Labs update and May highlights

Time flies when you're having fun. Here is an update of some of the highlights of my second month at Quansight Labs.

The making of a black hole image & GitHub Sponsors

Both Travis and myself were invited by GitHub to attend GitHub Satellite in Berlin. The main reason was that Nat Friedman (GitHub CEO) decided to spend the first 20 minutes of his keynote to highlight the Event Horizon Telescope's black hole image and the open source software that made that imaging possible. This included the scientific Python very prominently - NumPy, Matplotlib, Python, Cython, SciPy, AstroPy and other projects were highlighted. At the same time, Nat introduced new GitHub features like "used by", a triaging role and new dependency graph features and illustrated how those worked for NumPy. These features will be very welcome news to maintainers of almost any project.

GitHub Satellite'19 keynote, showcasing NumPy and Matplotlib

The single most visible feature introduced was GitHub Sponsors:

GitHub Sponsors enabled on the NumPy repo

I really enjoyed meeting Devon Zuegel, Product Manager of the Open Source Economy Team at GitHub, in person after previously having had the chance to exchange ideas with her about the funding related needs of scientific Python projects and their core teams. I'm confident that GitHub Sponsors will evolve in a direction that's beneficial to community-driven open source projects.

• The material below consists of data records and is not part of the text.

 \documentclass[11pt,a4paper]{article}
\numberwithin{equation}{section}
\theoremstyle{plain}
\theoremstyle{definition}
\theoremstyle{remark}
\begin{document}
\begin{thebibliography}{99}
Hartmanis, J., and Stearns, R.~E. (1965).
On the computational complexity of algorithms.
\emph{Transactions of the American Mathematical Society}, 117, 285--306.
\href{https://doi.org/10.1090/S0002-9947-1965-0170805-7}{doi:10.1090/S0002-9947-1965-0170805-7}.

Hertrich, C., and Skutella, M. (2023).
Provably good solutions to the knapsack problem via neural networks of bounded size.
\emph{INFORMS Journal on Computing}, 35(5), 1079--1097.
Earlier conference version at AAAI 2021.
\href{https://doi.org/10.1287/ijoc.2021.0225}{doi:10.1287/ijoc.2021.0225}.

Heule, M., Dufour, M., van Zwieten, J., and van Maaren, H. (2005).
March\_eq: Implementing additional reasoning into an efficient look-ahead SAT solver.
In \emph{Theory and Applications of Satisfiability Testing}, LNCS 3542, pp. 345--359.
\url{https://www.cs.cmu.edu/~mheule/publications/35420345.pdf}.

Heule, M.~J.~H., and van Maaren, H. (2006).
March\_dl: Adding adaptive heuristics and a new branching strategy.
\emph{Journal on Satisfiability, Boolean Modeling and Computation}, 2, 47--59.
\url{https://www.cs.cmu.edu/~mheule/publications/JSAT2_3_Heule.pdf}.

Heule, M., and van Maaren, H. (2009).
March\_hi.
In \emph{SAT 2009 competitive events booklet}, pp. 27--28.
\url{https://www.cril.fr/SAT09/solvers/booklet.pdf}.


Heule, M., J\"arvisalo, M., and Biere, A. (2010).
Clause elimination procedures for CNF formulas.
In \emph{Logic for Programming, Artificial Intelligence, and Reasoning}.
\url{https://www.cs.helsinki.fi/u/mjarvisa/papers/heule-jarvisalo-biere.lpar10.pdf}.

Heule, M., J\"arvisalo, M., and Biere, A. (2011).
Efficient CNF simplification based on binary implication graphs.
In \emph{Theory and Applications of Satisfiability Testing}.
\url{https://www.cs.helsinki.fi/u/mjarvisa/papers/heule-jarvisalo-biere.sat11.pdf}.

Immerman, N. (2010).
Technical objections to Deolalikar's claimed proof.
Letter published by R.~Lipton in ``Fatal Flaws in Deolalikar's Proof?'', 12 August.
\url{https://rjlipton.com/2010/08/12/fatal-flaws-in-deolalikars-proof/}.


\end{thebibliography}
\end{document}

It was also a pleasure meeting many people I have interacted with before or knew only by name, from core Python and Cython developers like Matthias Klose, Mariatta Wijaya, Stefan Behnel and Christian Heimes, to scientific Python maintainers like Antony Lee (Matplotlib), Marc Garcia (Pandas) and Brigitta Sipocz (AstroPy). The next day I took advantage of the opportunity to visit Maintainerati (highly recommended!) to exchange ideas and experiences with a completely different set of maintainers, from communities as diverse as Node/Javascript, Kubernetes and Debian.

Array computing

Stefan Krah added support for "flexible arrays" to XND. These arrays are capable of supporting GeoJSON, which is an important format for geospatial data. It's highly nested and irregularly shaped, so supporting it is nontrivial - as far as we're aware, XND is the only array library able to do this.

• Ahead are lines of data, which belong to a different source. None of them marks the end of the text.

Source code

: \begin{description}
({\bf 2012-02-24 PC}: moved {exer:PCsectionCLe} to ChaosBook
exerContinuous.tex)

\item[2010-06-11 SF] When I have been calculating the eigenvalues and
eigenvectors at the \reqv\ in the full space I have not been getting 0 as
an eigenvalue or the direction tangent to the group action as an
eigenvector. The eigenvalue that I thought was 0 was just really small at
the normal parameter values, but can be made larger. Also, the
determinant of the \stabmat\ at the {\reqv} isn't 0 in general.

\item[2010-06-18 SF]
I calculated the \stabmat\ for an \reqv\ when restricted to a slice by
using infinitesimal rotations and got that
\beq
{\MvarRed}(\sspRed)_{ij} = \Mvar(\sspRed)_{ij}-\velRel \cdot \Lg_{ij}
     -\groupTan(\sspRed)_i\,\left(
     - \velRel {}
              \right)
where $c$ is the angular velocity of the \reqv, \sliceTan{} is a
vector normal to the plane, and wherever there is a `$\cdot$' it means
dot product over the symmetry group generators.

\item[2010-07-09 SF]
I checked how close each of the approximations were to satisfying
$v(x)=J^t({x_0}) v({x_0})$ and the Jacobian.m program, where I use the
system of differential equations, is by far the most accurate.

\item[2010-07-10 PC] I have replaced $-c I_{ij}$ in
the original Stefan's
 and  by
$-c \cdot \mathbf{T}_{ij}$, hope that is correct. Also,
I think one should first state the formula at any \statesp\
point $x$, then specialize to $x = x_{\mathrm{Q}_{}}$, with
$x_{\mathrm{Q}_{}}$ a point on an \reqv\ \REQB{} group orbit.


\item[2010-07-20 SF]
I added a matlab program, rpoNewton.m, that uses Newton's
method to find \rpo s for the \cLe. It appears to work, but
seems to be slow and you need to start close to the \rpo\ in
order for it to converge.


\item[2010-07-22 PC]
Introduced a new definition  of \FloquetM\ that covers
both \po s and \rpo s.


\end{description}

Hameer Abbasi participated in the NumPy sprint at BIDS, which focused on the redesign of the dtype system. The NumPy team also made significant progress towards NumPy 1.17, which is shaping up to be the most interesting NumPy release in a long time. The numpy.fft and numpy.random modules are almost completely rewritten (faster and more accurate FFTs, and new higher-quality random number generators!), and the __array_function__ protocol will be enabled by default. Hameer also received good feedback on uarray and improved the internals as a result, resulting in much lower overhead and a much less nested call stack.

JupyterLab

The Jupyter developers at Quansight have been busy. The list of issues in the JupyterLab 1.0 milestone is shrinking rapidly. The final release is expected in June, which will mark a huge achievement of the JupyterLab team.

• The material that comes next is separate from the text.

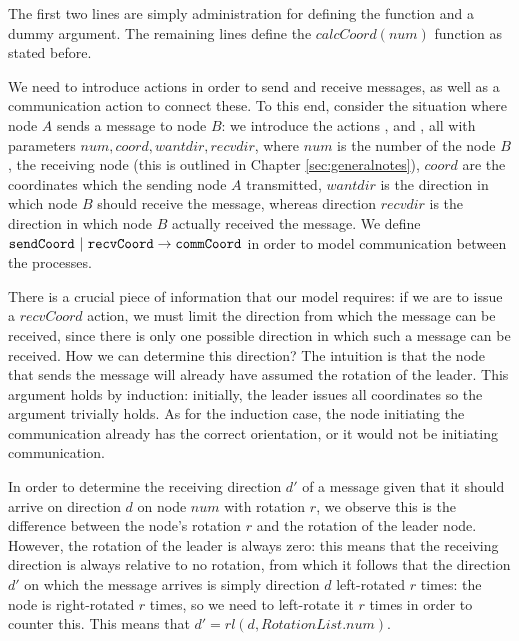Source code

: The first two lines are simply administration for defining the function and a dummy argument. The remaining lines define the $calcCoord(num)$ function as stated before.

We need to introduce actions in order to send and receive messages, as well as a communication action to connect these. To this end, consider the situation where node $A$ sends a message to node $B$: we introduce the actions ,  and , all with parameters $num,coord,wantdir,recvdir$, where $num$ is the number of the node $B$, the receiving node (this is outlined in Chapter \ref{sec:generalnotes}), $coord$ are the coordinates which the sending node $A$ transmitted, $wantdir$ is the direction in which node $B$ should receive the message, whereas direction $recvdir$ is the direction in which node $B$ actually received the message. We define $\texttt{sendCoord} ~|~ \texttt{recvCoord} \rightarrow \texttt{commCoord}$ in order to model communication between the processes.

There is a crucial piece of information that our model requires: if we are to issue a $recvCoord$ action, we must limit the direction from which the message can be received, since there is only one possible direction in which such a message can be received. How we can determine this direction? The intuition is that the node that sends the message will already have assumed the rotation of the leader. This argument holds by induction: initially, the leader issues all coordinates so the argument trivially holds. As for the induction case, the node initiating the communication already has the correct orientation, or it would not be initiating communication.

In order to determine the receiving direction $d'$ of a message given that it should arrive on direction $d$ on node $num$ with rotation $r$, we observe this is the difference between the node's rotation $r$ and the rotation of the leader node. However, the rotation of the leader is always zero: this means that the receiving direction is always relative to no rotation, from which it follows that the direction $d'$ on which the message arrives is simply direction $d$ left-rotated $r$ times: the node is right-rotated $r$ times, so we need to left-rotate it $r$ times in order to counter this. This means that $d' = rl(d,RotationList.num)$.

There has also been significant work going into two new features that are planned for release post-1.0. Quoting team lead Ryan Henning:

"JupyterLab's Data Registry will have its first release on July 12 and will make it easier for developers to create data-centric extensions for JupyterLab. The concept of "a dataset" will finally be a first-class entity within JupyterLab, which will ignite tremendous potential for data-centric interactive plugins.

The debut of JupyterLab's built-in commenting feature will be on June 28 of this year! It will include the ability to comment on any file in JupyterLab, and even the ability to comment on individual lines of text/code within source files."

Spyder

The Spyder team grew in May - I was very happy to welcome Edgar Andrés Margffoy Tuay to Quansight. With Carlos, Gonzalo and Edgar we now have three Spyder maintainers at Quansight Labs. It's great to see the momentum of the Spyder project increasing.

On 21 May the second beta of Spyder 4.0 was released - it was 8 months in the making. The most visible features are the new dark theme and the plots pane:

Spyder main window, showing a figure displayed in the plots pane

There's a lot more though - from Language Server Protocol integration to better pandas.DataFrame support and dedicated Cython, SymPy and Pylab consoles. Gonzalo's blog post goes into a lot more detail on this release.

Other PyData core projects

Aaron Meurer is co-mentoring three Google Summer of Code projects for SymPy. SymPy has always benefited a lot from participating in GSoC, with a large part of SymPy's core team having started out via the program. This year seems to be shaping up to be a successful one again, so this is a great way for Aaron to invest his time.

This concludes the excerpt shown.